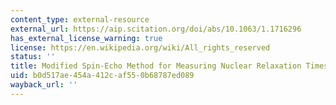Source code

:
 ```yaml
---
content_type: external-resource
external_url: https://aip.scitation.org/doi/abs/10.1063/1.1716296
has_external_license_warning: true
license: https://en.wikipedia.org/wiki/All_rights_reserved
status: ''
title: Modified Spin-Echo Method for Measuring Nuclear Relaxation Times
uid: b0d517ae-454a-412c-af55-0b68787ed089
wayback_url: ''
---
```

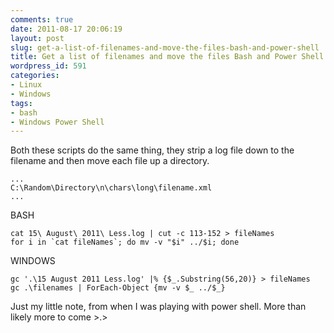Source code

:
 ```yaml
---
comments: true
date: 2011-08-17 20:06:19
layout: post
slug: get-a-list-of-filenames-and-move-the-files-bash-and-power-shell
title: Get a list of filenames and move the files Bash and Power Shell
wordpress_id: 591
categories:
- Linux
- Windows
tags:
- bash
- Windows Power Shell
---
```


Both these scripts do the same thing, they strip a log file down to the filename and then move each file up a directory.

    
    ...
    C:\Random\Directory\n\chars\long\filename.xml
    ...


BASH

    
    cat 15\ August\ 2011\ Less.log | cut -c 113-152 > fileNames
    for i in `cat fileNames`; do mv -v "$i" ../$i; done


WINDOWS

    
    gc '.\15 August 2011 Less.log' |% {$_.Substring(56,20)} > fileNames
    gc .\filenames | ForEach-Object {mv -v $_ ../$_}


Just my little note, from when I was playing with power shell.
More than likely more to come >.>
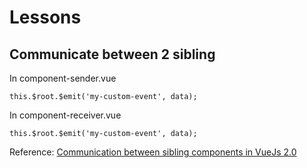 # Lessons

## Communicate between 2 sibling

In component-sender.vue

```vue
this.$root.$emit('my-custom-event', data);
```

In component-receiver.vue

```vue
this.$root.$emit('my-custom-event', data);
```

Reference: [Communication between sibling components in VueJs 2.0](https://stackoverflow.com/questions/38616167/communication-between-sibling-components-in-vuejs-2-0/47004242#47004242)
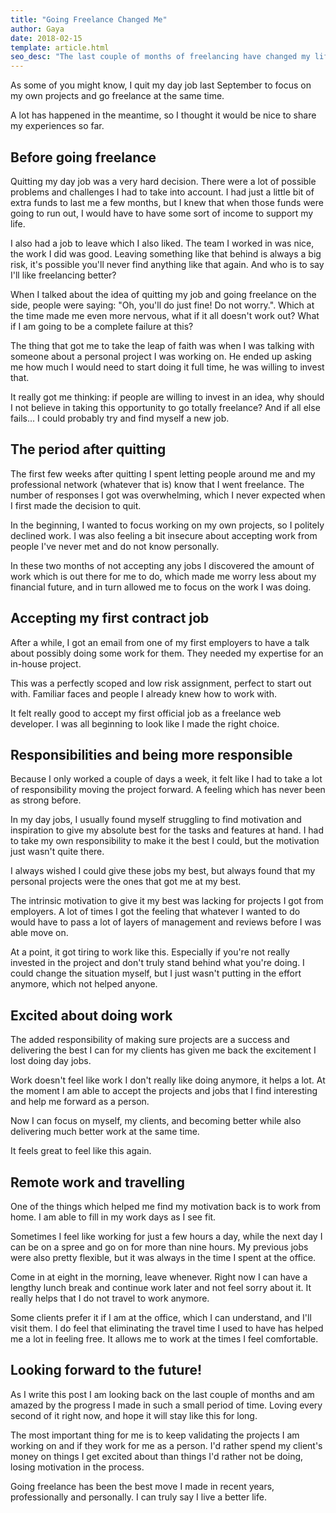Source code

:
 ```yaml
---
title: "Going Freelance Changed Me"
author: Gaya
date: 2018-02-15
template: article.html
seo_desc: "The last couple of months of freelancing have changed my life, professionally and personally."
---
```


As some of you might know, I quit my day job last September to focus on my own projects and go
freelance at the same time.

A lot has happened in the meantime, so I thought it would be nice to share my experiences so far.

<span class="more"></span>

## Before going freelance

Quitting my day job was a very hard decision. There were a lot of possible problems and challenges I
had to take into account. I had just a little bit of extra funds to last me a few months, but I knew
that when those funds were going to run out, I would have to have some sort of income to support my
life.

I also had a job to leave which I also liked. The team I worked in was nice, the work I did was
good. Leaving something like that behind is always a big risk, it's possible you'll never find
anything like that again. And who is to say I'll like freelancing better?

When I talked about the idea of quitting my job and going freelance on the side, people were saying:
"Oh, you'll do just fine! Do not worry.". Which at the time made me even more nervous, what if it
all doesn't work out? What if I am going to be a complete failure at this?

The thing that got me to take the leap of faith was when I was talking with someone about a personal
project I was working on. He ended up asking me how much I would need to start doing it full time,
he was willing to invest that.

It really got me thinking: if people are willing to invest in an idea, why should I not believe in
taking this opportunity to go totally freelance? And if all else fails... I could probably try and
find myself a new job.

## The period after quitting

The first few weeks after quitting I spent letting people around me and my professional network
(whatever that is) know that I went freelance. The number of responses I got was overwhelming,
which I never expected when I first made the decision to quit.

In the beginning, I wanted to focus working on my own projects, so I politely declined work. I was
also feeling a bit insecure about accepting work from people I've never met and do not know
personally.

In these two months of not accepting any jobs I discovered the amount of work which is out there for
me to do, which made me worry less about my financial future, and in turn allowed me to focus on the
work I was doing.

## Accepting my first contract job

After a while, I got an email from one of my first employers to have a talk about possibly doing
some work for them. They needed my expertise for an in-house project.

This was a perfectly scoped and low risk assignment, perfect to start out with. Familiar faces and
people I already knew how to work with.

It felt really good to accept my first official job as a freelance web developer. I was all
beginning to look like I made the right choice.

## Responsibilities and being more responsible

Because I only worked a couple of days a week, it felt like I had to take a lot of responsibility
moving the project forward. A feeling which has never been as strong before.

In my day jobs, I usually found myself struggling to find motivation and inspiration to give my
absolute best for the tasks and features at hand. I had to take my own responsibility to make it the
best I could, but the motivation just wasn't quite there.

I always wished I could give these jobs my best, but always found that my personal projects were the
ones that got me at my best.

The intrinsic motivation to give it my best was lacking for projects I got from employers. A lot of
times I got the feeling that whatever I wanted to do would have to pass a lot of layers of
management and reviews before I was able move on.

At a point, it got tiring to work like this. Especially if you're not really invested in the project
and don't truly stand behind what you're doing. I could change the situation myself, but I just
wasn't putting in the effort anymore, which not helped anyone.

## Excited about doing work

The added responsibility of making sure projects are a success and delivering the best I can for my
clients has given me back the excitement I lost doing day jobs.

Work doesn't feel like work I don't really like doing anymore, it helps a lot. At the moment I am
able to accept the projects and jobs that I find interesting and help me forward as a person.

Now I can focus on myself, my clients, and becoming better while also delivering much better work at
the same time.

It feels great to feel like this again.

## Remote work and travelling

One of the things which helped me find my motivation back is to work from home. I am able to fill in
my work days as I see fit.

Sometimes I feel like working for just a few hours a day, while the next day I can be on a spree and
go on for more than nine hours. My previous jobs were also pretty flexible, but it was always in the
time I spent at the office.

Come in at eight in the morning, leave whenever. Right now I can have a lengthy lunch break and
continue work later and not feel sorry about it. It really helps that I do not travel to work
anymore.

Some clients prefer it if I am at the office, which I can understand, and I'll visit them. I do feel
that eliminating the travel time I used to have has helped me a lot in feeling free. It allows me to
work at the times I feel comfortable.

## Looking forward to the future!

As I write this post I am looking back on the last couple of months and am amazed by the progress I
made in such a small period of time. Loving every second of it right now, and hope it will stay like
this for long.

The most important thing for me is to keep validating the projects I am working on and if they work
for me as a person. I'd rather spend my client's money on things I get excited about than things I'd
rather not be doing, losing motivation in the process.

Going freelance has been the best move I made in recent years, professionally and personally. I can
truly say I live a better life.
+--
TASK OBJECTIVE: Every line above should be copied exactly, apart from any pictures.

PROBLEM SOLUTION:
Source code

:
 ```yaml
---
content_type: external-resource
external_url: https://aip.scitation.org/doi/abs/10.1063/1.1716296
has_external_license_warning: true
license: https://en.wikipedia.org/wiki/All_rights_reserved
status: ''
title: Modified Spin-Echo Method for Measuring Nuclear Relaxation Times
uid: b0d517ae-454a-412c-af55-0b68787ed089
wayback_url: ''
---
```

Source code

:
 ```yaml
---
comments: true
date: 2011-08-17 20:06:19
layout: post
slug: get-a-list-of-filenames-and-move-the-files-bash-and-power-shell
title: Get a list of filenames and move the files Bash and Power Shell
wordpress_id: 591
categories:
- Linux
- Windows
tags:
- bash
- Windows Power Shell
---
```


Both these scripts do the same thing, they strip a log file down to the filename and then move each file up a directory.

    
    ...
    C:\Random\Directory\n\chars\long\filename.xml
    ...


BASH

    
    cat 15\ August\ 2011\ Less.log | cut -c 113-152 > fileNames
    for i in `cat fileNames`; do mv -v "$i" ../$i; done


WINDOWS

    
    gc '.\15 August 2011 Less.log' |% {$_.Substring(56,20)} > fileNames
    gc .\filenames | ForEach-Object {mv -v $_ ../$_}


Just my little note, from when I was playing with power shell.
More than likely more to come >.>
 # Lessons

## Communicate between 2 sibling

In component-sender.vue

```vue
this.$root.$emit('my-custom-event', data);
```

In component-receiver.vue

```vue
this.$root.$emit('my-custom-event', data);
```

Reference: [Communication between sibling components in VueJs 2.0](https://stackoverflow.com/questions/38616167/communication-between-sibling-components-in-vuejs-2-0/47004242#47004242)
Source code

:
 ```yaml
---
title: "Going Freelance Changed Me"
author: Gaya
date: 2018-02-15
template: article.html
seo_desc: "The last couple of months of freelancing have changed my life, professionally and personally."
---
```


As some of you might know, I quit my day job last September to focus on my own projects and go
freelance at the same time.

A lot has happened in the meantime, so I thought it would be nice to share my experiences so far.

<span class="more"></span>

## Before going freelance

Quitting my day job was a very hard decision. There were a lot of possible problems and challenges I
had to take into account. I had just a little bit of extra funds to last me a few months, but I knew
that when those funds were going to run out, I would have to have some sort of income to support my
life.

I also had a job to leave which I also liked. The team I worked in was nice, the work I did was
good. Leaving something like that behind is always a big risk, it's possible you'll never find
anything like that again. And who is to say I'll like freelancing better?

When I talked about the idea of quitting my job and going freelance on the side, people were saying:
"Oh, you'll do just fine! Do not worry.". Which at the time made me even more nervous, what if it
all doesn't work out? What if I am going to be a complete failure at this?

The thing that got me to take the leap of faith was when I was talking with someone about a personal
project I was working on. He ended up asking me how much I would need to start doing it full time,
he was willing to invest that.

It really got me thinking: if people are willing to invest in an idea, why should I not believe in
taking this opportunity to go totally freelance? And if all else fails... I could probably try and
find myself a new job.

## The period after quitting

The first few weeks after quitting I spent letting people around me and my professional network
(whatever that is) know that I went freelance. The number of responses I got was overwhelming,
which I never expected when I first made the decision to quit.

In the beginning, I wanted to focus working on my own projects, so I politely declined work. I was
also feeling a bit insecure about accepting work from people I've never met and do not know
personally.

In these two months of not accepting any jobs I discovered the amount of work which is out there for
me to do, which made me worry less about my financial future, and in turn allowed me to focus on the
work I was doing.

## Accepting my first contract job

After a while, I got an email from one of my first employers to have a talk about possibly doing
some work for them. They needed my expertise for an in-house project.

This was a perfectly scoped and low risk assignment, perfect to start out with. Familiar faces and
people I already knew how to work with.

It felt really good to accept my first official job as a freelance web developer. I was all
beginning to look like I made the right choice.

## Responsibilities and being more responsible

Because I only worked a couple of days a week, it felt like I had to take a lot of responsibility
moving the project forward. A feeling which has never been as strong before.

In my day jobs, I usually found myself struggling to find motivation and inspiration to give my
absolute best for the tasks and features at hand. I had to take my own responsibility to make it the
best I could, but the motivation just wasn't quite there.

I always wished I could give these jobs my best, but always found that my personal projects were the
ones that got me at my best.

The intrinsic motivation to give it my best was lacking for projects I got from employers. A lot of
times I got the feeling that whatever I wanted to do would have to pass a lot of layers of
management and reviews before I was able move on.

At a point, it got tiring to work like this. Especially if you're not really invested in the project
and don't truly stand behind what you're doing. I could change the situation myself, but I just
wasn't putting in the effort anymore, which not helped anyone.

## Excited about doing work

The added responsibility of making sure projects are a success and delivering the best I can for my
clients has given me back the excitement I lost doing day jobs.

Work doesn't feel like work I don't really like doing anymore, it helps a lot. At the moment I am
able to accept the projects and jobs that I find interesting and help me forward as a person.

Now I can focus on myself, my clients, and becoming better while also delivering much better work at
the same time.

It feels great to feel like this again.

## Remote work and travelling

One of the things which helped me find my motivation back is to work from home. I am able to fill in
my work days as I see fit.

Sometimes I feel like working for just a few hours a day, while the next day I can be on a spree and
go on for more than nine hours. My previous jobs were also pretty flexible, but it was always in the
time I spent at the office.

Come in at eight in the morning, leave whenever. Right now I can have a lengthy lunch break and
continue work later and not feel sorry about it. It really helps that I do not travel to work
anymore.

Some clients prefer it if I am at the office, which I can understand, and I'll visit them. I do feel
that eliminating the travel time I used to have has helped me a lot in feeling free. It allows me to
work at the times I feel comfortable.

## Looking forward to the future!

As I write this post I am looking back on the last couple of months and am amazed by the progress I
made in such a small period of time. Loving every second of it right now, and hope it will stay like
this for long.

The most important thing for me is to keep validating the projects I am working on and if they work
for me as a person. I'd rather spend my client's money on things I get excited about than things I'd
rather not be doing, losing motivation in the process.

Going freelance has been the best move I made in recent years, professionally and personally. I can
truly say I live a better life.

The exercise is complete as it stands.